→ **SOURCE DATA**:
[Start of Attachment]

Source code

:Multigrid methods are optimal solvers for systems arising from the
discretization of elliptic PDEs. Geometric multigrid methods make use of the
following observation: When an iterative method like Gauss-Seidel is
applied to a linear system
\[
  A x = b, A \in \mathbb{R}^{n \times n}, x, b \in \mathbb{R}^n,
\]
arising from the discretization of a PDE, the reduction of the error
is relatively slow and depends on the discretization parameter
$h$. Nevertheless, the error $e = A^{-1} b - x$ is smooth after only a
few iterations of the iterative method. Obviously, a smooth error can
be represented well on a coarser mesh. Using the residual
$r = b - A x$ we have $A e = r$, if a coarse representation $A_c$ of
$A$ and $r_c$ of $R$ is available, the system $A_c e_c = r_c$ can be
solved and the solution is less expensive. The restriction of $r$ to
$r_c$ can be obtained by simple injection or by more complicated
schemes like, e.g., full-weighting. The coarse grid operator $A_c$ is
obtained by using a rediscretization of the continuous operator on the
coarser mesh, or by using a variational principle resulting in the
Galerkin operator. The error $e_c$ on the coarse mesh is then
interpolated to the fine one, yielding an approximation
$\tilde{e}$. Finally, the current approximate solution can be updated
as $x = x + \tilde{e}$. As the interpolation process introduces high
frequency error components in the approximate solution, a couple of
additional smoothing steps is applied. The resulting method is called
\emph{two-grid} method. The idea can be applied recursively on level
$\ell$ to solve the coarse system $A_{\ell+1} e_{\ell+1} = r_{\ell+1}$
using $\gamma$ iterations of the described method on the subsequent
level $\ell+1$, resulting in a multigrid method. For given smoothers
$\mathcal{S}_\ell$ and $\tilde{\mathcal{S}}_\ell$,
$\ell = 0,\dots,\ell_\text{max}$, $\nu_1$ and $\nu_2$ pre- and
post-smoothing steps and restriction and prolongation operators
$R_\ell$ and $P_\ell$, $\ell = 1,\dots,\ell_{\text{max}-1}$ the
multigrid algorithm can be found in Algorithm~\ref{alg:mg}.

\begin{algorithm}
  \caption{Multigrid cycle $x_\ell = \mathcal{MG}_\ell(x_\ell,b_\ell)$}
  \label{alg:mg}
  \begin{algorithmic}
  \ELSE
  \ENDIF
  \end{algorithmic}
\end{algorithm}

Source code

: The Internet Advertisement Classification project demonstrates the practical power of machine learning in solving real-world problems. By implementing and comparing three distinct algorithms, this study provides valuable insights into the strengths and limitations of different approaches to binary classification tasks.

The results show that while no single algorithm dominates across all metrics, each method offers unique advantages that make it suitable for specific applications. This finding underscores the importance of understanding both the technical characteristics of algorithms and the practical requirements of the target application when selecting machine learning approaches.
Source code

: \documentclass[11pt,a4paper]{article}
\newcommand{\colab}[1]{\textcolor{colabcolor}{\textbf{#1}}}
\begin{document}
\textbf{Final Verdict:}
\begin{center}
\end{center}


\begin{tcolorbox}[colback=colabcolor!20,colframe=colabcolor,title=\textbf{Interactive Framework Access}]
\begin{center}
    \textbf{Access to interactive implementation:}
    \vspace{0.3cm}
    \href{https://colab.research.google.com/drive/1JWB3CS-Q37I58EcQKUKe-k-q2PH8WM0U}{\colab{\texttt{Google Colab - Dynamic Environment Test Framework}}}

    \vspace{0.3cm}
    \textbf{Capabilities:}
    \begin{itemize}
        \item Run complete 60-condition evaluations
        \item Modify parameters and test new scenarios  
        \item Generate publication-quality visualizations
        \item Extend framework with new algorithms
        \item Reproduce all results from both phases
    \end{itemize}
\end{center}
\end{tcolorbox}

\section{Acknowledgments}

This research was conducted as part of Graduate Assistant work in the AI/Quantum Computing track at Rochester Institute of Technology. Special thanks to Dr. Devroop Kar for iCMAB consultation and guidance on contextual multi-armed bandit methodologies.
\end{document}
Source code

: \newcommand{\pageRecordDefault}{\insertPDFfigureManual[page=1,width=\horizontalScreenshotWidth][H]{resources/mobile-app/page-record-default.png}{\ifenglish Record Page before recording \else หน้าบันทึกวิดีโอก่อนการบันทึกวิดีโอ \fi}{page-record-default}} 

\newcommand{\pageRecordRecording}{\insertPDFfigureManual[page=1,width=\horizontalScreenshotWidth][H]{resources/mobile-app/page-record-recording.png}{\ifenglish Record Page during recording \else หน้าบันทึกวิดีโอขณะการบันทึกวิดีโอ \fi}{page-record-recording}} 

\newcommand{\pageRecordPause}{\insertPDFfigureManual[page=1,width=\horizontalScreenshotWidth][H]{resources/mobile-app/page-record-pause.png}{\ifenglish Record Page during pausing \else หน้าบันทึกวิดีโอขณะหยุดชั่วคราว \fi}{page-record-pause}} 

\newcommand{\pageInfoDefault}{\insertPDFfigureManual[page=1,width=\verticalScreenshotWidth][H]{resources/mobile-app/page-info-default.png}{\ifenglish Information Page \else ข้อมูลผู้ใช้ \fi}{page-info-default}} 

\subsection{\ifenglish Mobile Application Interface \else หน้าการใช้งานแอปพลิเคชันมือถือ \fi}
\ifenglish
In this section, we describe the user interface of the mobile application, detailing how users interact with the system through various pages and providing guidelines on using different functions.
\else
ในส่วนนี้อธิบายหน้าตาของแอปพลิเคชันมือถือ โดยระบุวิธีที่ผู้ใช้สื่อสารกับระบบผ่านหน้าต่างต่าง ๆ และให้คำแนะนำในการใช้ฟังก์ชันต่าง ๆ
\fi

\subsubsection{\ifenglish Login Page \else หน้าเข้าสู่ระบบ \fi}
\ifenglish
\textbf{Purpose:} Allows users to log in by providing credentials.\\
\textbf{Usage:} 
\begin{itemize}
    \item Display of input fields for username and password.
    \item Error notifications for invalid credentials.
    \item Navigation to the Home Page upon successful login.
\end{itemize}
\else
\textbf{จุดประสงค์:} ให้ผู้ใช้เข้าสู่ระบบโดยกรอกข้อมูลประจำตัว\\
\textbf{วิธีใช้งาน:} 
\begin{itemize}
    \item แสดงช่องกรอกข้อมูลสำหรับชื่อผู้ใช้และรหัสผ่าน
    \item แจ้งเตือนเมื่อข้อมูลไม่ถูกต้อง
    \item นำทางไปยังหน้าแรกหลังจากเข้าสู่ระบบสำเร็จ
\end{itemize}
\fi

[End of Attachment]

→ **EXERCISE DETAILS**: Exactly as they appear, retype the lines from the start of the records through the line containing "after only a".

→ **TASK OUTPUT**:
Source code

:Multigrid methods are optimal solvers for systems arising from the
discretization of elliptic PDEs. Geometric multigrid methods make use of the
following observation: When an iterative method like Gauss-Seidel is
applied to a linear system
\[
  A x = b, A \in \mathbb{R}^{n \times n}, x, b \in \mathbb{R}^n,
\]
arising from the discretization of a PDE, the reduction of the error
is relatively slow and depends on the discretization parameter
$h$. Nevertheless, the error $e = A^{-1} b - x$ is smooth after only a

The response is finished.